Tak perlu menunggu Hari Ibu untuk menunjukkan bakti terhadap wanita yang melahirkan kita. Setiap hari adalah hari bakti kepada ibu. Berbakti kepada orang tua khususnya kepada ibu bagiku bukan lagi sebuah kebaikan. Namun itu adalah sebuah kewajiban. Sama seperti seorang ibu yang melahirkan dan merawat anak-anaknya bukan hal istimewa lagi. Saking tak istimewanya, beberapa orang terkadang lupa untuk memberikan sesuatu kepada ibunya khususnya di Hari Ibu andai tak bisa setiap hari. Padahal banyak sekali hal-hal kecil dan sederhana yang bisa dilakukan untuk membahagiakan seorang Ibu.
Salah satu hal kecil dan sederhana yang sering aku lakukan bersama ibu adalah traveling. Traveling berdua bersama ibu? Yah, Aku dan Ibu yang aku panggil Mama cukup sering melakukan traveling berdua karena itu hobby kami. Sepertinya darah traveling yang ada dalam tubuhku mengalir dari beliau. Tak heran meski sudah berumur 79 tahun, semangat untuk berjalan-jalan tetap membara. Hanya saja terkadang tak dibarengi dengan kekuatan fisik yang mulai meredup seiring bertambahnya usia. Faktor itulah yang menjadi tantanganku sebagai seorang anak .
Aku rutin membawa Mama jalan-jalan. Salah satu yang paling sering adalah melewatkan hari sabtu atau minggu di Kebun Raya Bogor. Di sana kami hanya melewatkan waktu dengan berjalan berkeliling menghirup udara segar dan akan berakhir dengan makan siang diatas tikar tepat di halaman belakang kebun raya yang menghadap Istana Bogor.
Semua berawal dari percakapan itu. Suatu hari aku mendapat tag dari salah seorang rekan di facebook yang memberitahukan bahwa Istana Bogor kembali di buka untuk umum. Saat itu Presiden Jokowi belum menetap di sana. Acara itu diselenggarakan oleh salah satu komunitas pencinta sejarah yang sudah sering membawa masyarakat umum ke dalam Istana. Aku lalu menghubungi panitianya dan langsung mendaftarkan diri untuk 2 orang, aku dan mama. “Akhirnya keinginan mama bisa terwujud” pikirku. Aku langsung menyampaikan berita gembira itu ke Mama. Tentu saja beliau senang mendengarnya.

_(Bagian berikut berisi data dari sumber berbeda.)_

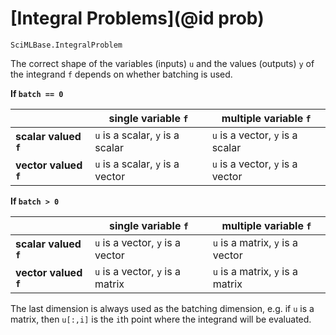 # [Integral Problems](@id prob)

```@docs
SciMLBase.IntegralProblem
```
The correct shape of the variables (inputs) `u` and the values (outputs) `y` of the integrand `f`
depends on whether batching is used.

**If `batch == 0`**

|                       | single variable `f`              | multiple variable `f`            |
| --------------------- | -------------------------------- | -------------------------------- |
| **scalar valued `f`** | `u` is a scalar, `y` is a scalar | `u` is a vector, `y` is a scalar |
| **vector valued `f`** | `u` is a scalar, `y` is a vector | `u` is a vector, `y` is a vector |

**If `batch > 0`**

|                       | single variable `f`              | multiple variable `f`            |
| --------------------- | -------------------------------- | -------------------------------- |
| **scalar valued `f`** | `u` is a vector, `y` is a vector | `u` is a matrix, `y` is a vector |
| **vector valued `f`** | `u` is a vector, `y` is a matrix | `u` is a matrix, `y` is a matrix |

The last dimension is always used as the batching dimension,
e.g. if `u` is a matrix, then `u[:,i]` is the `i`th point where the integrand will be evaluated.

Patung-patung perunggu di beberapa sudut istana, lukisan-lukisan yang pastinya bernilai mahal tergantung di hampir setiap sisi dinding. Kursi-kursi bergaya klasik dan etnik terlihat menghias ruangan yang terasa sacral itu. Selepas dari sisi sayap kiri, kami melangkah masuk lebih dalam lagi yang membawa kami ke sebuah lorong yang diapit 2 buah cermin.
Uniknya, 2 buah cermin itu ditempatkan berhadapan. Sebagai efeknya, bayangan di cermin akan terlihat sangat banyak. Itulah cermin seribu. Konon, titik di antara ke 2 cermin itu merupakan titik nol Istana Bogor.